---------- SOURCE MATERIAL ----------

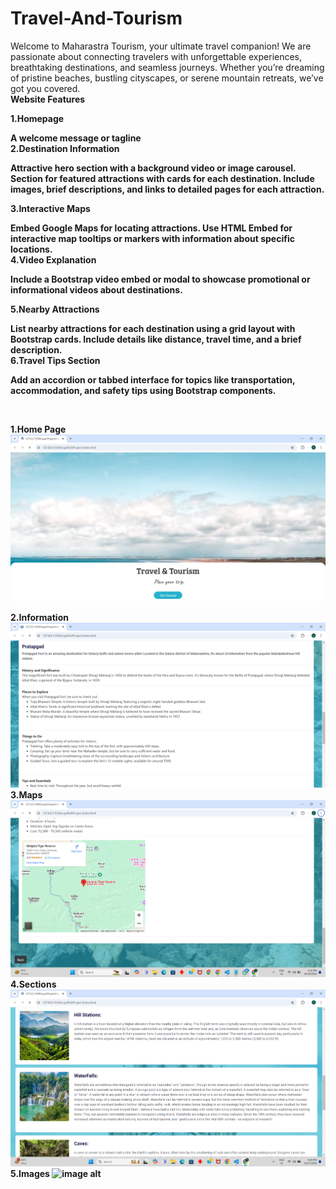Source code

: # Travel-And-Tourism
Welcome to Maharastra Tourism, your ultimate travel companion! We are passionate about connecting travelers with unforgettable experiences, breathtaking destinations, and seamless journeys. Whether you’re dreaming of pristine beaches, bustling cityscapes, or serene mountain retreats, we’ve got you covered.
<br/>
<b>Website Features<b/>


1.Homepage

A welcome message or tagline 
<br/>
2.Destination Information


Attractive hero section with a background video or image carousel.
Section for featured attractions with cards for each destination.
Include images, brief descriptions, and links to detailed pages for each attraction.
<br/>

3.Interactive Maps


Embed Google Maps for locating attractions.
Use HTML Embed for interactive map tooltips or markers with information about specific locations.
<br/>
4.Video Explanation

Include a Bootstrap video embed or modal to showcase promotional or informational videos about destinations.
<br/>

5.Nearby Attractions

List nearby attractions for each destination using a grid layout with Bootstrap cards.
Include details like distance, travel time, and a brief description.
<br/>
6.Travel Tips Section

Add an accordion or tabbed interface for topics like transportation, accommodation, and safety tips using Bootstrap components.

<br/>

1.Home Page
![image alt](https://github.com/OmkarM9090/Travel-And-Tourism/blob/02280e115d8f981109f1400ddf6a45df6f630f22/Screenshot%20(13).png)

2.Information
![image alt](https://github.com/OmkarM9090/Travel-And-Tourism/blob/0f7c252365594cbd5524449e10ac61f2278170ca/Screenshot%20(12).png)
3.Maps
![image alt](https://github.com/OmkarM9090/Travel-And-Tourism/blob/1da9e711c266b2bfcb6410e942228bcb811a3077/Screenshot%202024-10-18%20143152.png)
4.Sections
![image alt](https://github.com/OmkarM9090/Travel-And-Tourism/blob/7c359cc718f2e32f7256836ccedd331586d46140/Screenshot%202024-10-17%20212059.png)
5.Images
![image alt]()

----------

INSTRUCTIONS FOR THE TASK — Every line of the listing that includes the word "cards" forms the answer.

RESPONSE AREA —
Section for featured attractions with cards for each destination.
List nearby attractions for each destination using a grid layout with Bootstrap cards.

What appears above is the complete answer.